* _TASK OBJECTIVE_
Filter the listing below down to the lines containing the word "documentclass".

== Segment start ==

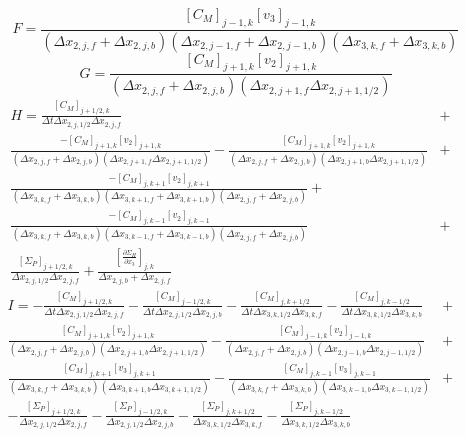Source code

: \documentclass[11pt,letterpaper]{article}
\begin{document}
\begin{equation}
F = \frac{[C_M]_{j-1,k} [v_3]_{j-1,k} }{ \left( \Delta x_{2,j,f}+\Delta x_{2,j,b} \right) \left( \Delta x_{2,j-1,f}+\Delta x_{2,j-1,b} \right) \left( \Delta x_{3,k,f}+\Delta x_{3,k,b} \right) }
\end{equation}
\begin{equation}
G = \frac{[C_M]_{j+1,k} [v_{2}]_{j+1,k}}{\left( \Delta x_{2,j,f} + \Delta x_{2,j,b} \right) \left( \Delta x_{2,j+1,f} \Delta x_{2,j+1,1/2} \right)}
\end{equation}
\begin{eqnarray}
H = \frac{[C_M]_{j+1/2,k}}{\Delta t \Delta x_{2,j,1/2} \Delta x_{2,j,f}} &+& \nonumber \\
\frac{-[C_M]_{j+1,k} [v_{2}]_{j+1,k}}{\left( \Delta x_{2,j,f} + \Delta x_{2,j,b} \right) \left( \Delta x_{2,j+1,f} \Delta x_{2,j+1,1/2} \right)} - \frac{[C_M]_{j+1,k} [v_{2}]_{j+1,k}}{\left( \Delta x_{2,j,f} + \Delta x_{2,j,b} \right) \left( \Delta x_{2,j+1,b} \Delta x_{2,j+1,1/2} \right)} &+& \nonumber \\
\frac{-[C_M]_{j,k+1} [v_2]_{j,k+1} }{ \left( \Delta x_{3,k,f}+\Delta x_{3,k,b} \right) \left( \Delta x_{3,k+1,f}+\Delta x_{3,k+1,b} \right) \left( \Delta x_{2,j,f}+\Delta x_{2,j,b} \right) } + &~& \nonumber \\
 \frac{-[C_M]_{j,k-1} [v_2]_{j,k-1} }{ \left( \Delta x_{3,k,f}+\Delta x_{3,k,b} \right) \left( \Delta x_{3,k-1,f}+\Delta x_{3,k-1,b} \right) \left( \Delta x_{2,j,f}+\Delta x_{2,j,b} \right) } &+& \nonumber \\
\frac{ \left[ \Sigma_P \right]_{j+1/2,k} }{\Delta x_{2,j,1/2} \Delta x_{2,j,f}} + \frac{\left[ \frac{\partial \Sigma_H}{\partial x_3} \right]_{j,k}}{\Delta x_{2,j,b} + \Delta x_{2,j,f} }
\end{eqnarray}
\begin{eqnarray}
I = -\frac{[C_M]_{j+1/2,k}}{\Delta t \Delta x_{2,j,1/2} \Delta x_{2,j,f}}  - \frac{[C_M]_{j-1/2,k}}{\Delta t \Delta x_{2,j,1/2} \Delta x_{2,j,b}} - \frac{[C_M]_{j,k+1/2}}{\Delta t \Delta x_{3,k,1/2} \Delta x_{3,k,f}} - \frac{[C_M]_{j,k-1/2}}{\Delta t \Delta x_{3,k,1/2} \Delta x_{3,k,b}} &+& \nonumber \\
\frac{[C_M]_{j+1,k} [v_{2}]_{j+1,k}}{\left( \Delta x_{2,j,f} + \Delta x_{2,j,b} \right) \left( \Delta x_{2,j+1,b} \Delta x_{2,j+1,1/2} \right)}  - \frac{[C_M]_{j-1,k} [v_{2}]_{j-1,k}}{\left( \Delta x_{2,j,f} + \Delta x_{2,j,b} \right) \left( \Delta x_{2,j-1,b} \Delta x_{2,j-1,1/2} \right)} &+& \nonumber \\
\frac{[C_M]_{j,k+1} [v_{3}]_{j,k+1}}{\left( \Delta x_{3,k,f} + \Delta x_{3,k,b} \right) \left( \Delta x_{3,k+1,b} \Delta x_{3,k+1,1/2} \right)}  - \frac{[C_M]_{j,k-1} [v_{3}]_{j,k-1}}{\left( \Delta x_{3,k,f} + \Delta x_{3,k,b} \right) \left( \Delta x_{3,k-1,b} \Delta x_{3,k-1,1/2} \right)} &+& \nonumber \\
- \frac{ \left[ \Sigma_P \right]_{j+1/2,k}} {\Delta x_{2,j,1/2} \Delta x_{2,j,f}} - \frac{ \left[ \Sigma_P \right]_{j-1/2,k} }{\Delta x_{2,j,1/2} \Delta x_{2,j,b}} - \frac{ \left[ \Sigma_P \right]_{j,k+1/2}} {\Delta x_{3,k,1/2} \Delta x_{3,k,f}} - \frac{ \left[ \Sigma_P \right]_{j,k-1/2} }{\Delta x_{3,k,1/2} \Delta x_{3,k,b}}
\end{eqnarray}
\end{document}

== Segment end ==
== Segment start ==

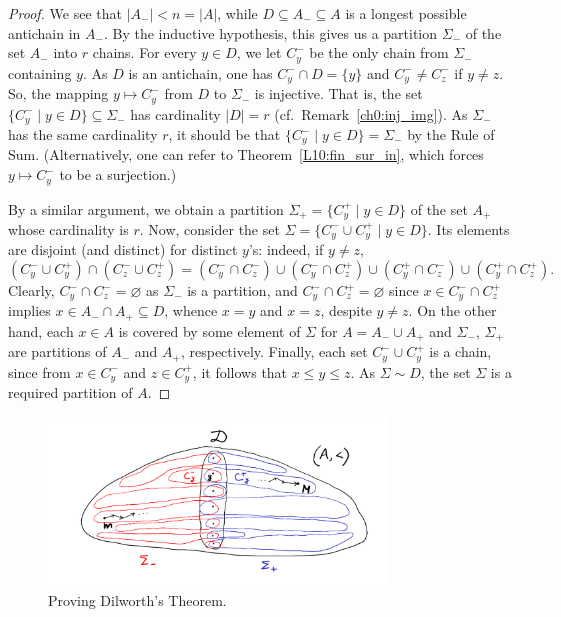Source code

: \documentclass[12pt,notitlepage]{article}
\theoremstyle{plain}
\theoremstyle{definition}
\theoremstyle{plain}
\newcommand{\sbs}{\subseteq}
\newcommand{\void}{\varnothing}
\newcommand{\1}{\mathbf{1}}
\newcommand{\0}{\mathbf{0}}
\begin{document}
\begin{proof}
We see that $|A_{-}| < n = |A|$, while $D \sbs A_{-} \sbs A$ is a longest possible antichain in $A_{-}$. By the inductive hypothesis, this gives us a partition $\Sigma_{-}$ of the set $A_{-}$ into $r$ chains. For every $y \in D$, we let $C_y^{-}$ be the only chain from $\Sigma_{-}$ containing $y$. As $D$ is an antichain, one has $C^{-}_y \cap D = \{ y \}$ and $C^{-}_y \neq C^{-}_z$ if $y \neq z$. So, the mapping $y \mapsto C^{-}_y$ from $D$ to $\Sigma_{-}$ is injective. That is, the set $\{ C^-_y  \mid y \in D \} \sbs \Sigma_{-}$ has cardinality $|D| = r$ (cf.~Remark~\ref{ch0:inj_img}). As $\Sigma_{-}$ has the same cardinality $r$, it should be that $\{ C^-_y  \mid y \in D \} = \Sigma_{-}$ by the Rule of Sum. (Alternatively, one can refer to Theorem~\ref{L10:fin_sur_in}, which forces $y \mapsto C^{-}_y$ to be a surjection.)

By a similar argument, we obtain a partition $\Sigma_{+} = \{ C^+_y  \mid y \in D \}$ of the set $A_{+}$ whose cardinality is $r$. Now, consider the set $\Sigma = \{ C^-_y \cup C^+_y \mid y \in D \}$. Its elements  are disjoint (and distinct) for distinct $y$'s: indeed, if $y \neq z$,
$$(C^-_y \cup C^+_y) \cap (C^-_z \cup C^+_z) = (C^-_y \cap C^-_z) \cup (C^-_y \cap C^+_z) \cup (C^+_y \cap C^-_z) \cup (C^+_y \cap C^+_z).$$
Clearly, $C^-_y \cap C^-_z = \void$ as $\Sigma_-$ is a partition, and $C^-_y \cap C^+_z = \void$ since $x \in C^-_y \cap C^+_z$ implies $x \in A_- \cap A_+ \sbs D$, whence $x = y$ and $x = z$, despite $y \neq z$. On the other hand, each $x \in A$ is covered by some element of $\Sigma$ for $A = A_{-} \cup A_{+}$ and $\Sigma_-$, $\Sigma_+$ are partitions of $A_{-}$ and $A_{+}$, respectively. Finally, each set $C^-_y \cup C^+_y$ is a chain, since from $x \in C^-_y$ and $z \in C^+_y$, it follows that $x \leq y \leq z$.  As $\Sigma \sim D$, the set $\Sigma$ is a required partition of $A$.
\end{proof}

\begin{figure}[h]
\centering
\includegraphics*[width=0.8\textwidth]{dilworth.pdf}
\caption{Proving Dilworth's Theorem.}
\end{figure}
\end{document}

== Segment end ==

* _YOUR SOLUTION_
: \documentclass[11pt,letterpaper]{article}
: \documentclass[12pt,notitlepage]{article}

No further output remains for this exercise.